You certainly can have more time, because I want you, and it is not on my own account altogether, because I feel sure you will delight in the kind of creative job that it is. I found that Scotchmen had made Hawaii, and I would like to see some of that same stuff go into Alaska. You see we have a fine bunch of men there, practical fellows of experience, but not one of them looms large as a business man or as a creator. I would personally like to spend a few years of my life just dreaming dreams about what could be done in that huge territory, and if I only got by with one out of five hundred, I would leave a real dent in the history of the territory.

That coal must be brought out of Alaska for the Navy, if the Navy is going to use any coal, and we ought to be able to send a great many thousands of Americans, as stock raisers and farmers, into Alaska after this war. The climate is just as good as that of Montana, and in some places much better. Of course it is not a swivel-chair job. It is a challenge to everything that a fellow has in him of ambition, courage, imagination, enterprise, and tact, and if we can possibly get that road completed by the end of the war, and know that we have another national domain there for settlement, it would help out mightily on the returning soldier problem. You and I cannot fight and that is our bad luck. We were born about thirty years too early but I have a notion that we can make Alaska do her bit through that railroad. ... If you want a great mining expert to go in with you I can get one. ... Come on into the game.

FRANKLIN K. LANE

To E. S. Pillsbury

Washington, July 30, 1918

MY DEAR MR. PILLSBURY,-- ... In these radical times when things are changing so quickly it does not do to be too conservative or things will go altogether to the bad. ...
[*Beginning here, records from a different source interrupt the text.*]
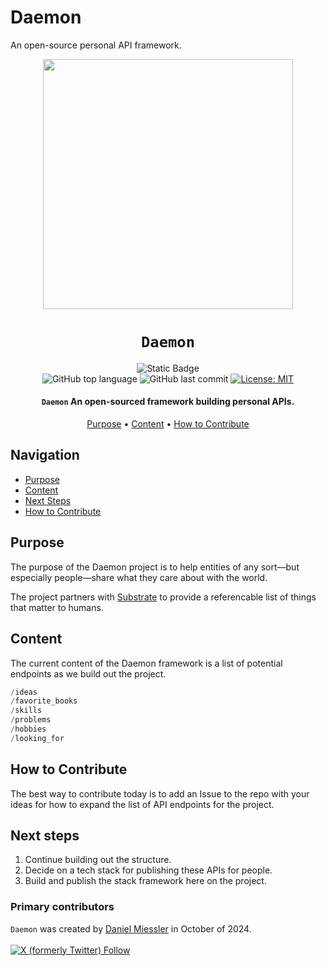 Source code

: # Daemon
An open-source personal API framework.

<div align="center">

<img src="https://github.com/user-attachments/assets/0c233194-f0a4-45fc-856b-0675ade65a36" width="400" height="400"/>

# `Daemon`

![Static Badge](https://img.shields.io/badge/mission-share%20%20yourself%20about%20with%20humanity-brightgreen)
<br />
![GitHub top language](https://img.shields.io/github/languages/top/danielmiessler/Daemon)
![GitHub last commit](https://img.shields.io/github/last-commit/danielmiessler/Daemon)
[![License: MIT](https://img.shields.io/badge/License-MIT-green.svg)](https://opensource.org/licenses/MIT)

<p class="align center">
<h4><code>Daemon</code> An open-sourced framework building personal APIs.</h4>
</p>

[Purpose](#purpose) • [Content](#content) • [How to Contribute](#how-to-contribute)

</div>
</div>

## Navigation

- [Purpose](#purpose)
- [Content](#content)
- [Next Steps](#next-steps)
- [How to Contribute](#how-to-contribute)

## Purpose

The purpose of the Daemon project is to help entities of any sort—but especially people—share what they care about with the world.

The project partners with [Substrate](https://github.com/human-substrate/substrate) to provide a referencable list of things that matter to humans.

## Content

The current content of the Daemon framework is a list of potential endpoints as we build out the project.

```python
/ideas
/favorite_books
/skills
/problems
/hobbies
/looking_for
```

## How to Contribute

The best way to contribute today is to add an Issue to the repo with your ideas for how to expand the list of API endpoints for the project.

## Next steps

1. Continue building out the structure.
2. Decide on a tech stack for publishing these APIs for people.
3. Build and publish the stack framework here on the project.

### Primary contributors

`Daemon` was created by <a href="https://danielmiessler.com/subscribe" target="_blank">Daniel Miessler</a> in October of 2024.
<br /><br />
<a href="https://twitter.com/intent/user?screen_name=danielmiessler">![X (formerly Twitter) Follow](https://img.shields.io/twitter/follow/danielmiessler)</a>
Pragmatic tests must be applied strictly and the way to beat wild- eyed schemes is to show that they are impracticable, and to harness our people to the land. Every man in an industry ought to be tied up in some way by profit-sharing or stock-owning arrangements, and we should get as large a proportion of our people on small farms as possible. If this is not done we are going to have a reign of lawlessness.

When a sense of property goes, it becomes more and more apparent to me, that all other conserving and conservative tendencies go, and the man who has something is the man who will save this country. So it is necessary that just as many have something as possible. ... The one thing which the Bolsheviki do not understand is that the economic world is not divided between capital and labor, but that there is a great class unrepresented in these two divisions--the managing class which furnishes brains and direction, tact and vision, and no socialistic scheme provides for the selection and reward of these men ... Cordially yours,

FRANKLIN K. LANE

To William Marion Reedy Reedy's Mirror

Washington, September 13, 1918

MY DEAR MR. REEDY,--In the first place ... as to the coal agreement, when coal was more than six dollars a ton and climbing, and it was nobody's business to reduce the price, I made an appeal to the coal operators to fix voluntarily a maximum price of one- half of what they were then getting. This they did, with the understanding that it would stand only until the Government fixed the price, if it chose to do so later. The price was three dollars in the East, and two dollars and seventy-five cents in the West, and there is not a coal mine in the country to-day, under Government operation, that is producing coal for as little as that price, which the operators themselves upon my appeal, fixed ...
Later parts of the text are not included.